EXTRACTED MATERIAL: Begin

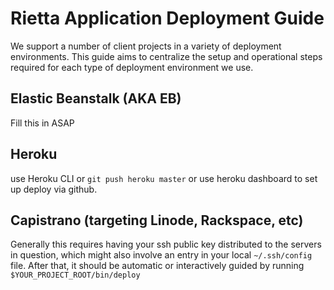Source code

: # Rietta Application Deployment Guide

We support a number of client projects in a variety of deployment environments. 
This guide aims to centralize the setup and operational steps required for each type of deployment environment we use.

## Elastic Beanstalk (AKA EB)

Fill this in ASAP

## Heroku

use Heroku CLI or `git push heroku master` or use heroku dashboard to set up deploy via github.

## Capistrano (targeting Linode, Rackspace, etc)

Generally this requires having your ssh public key distributed to the servers in question, which might also involve an entry in your local `~/.ssh/config` file. After that, it should be automatic or interactively guided by running `$YOUR_PROJECT_ROOT/bin/deploy`

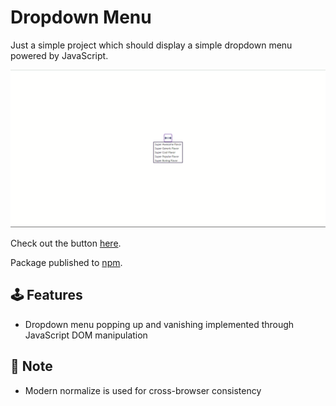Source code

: # Dropdown Menu

Just a simple project which should display a simple dropdown menu powered by JavaScript.

![webpage-screenshot](https://raw.githubusercontent.com/mell62/dropdown-menu/main/src/screenshot.png)

Check out the button [here](https://mell62.github.io/dropdown-menu/).

Package published to [npm](https://www.npmjs.com/package/boring-dropdown-menu).

## :joystick: Features

- Dropdown menu popping up and vanishing implemented through JavaScript DOM manipulation

## :page_with_curl: Note

- Modern normalize is used for cross-browser consistency
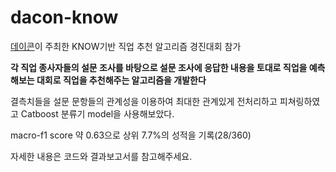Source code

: # dacon-know

[데이콘](https://dacon.io/)이 주최한 KNOW기반 직업 추천 알고리즘 경진대회 참가

**각 직업 종사자들의 설문 조사를 바탕으로 설문 조사에 응답한 내용을 토대로 직업을 예측해보는 대회로 직업을 추천해주는 알고리즘을 개발한다**

결측치들을 설문 문항들의 관계성을 이용하여 최대한 관계있게 전처리하고 피쳐링하였고 Catboost 분류기 model을 사용해보았다.

macro-f1 score 약 0.63으로 상위 7.7%의 성적을 기록(28/360)

자세한 내용은 코드와 결과보고서를 참고해주세요.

EXTRACTED MATERIAL: End

# YOUR OBJECTIVE
State only how many lines above hold the string "dacon".

# RESPONSE BELOW
2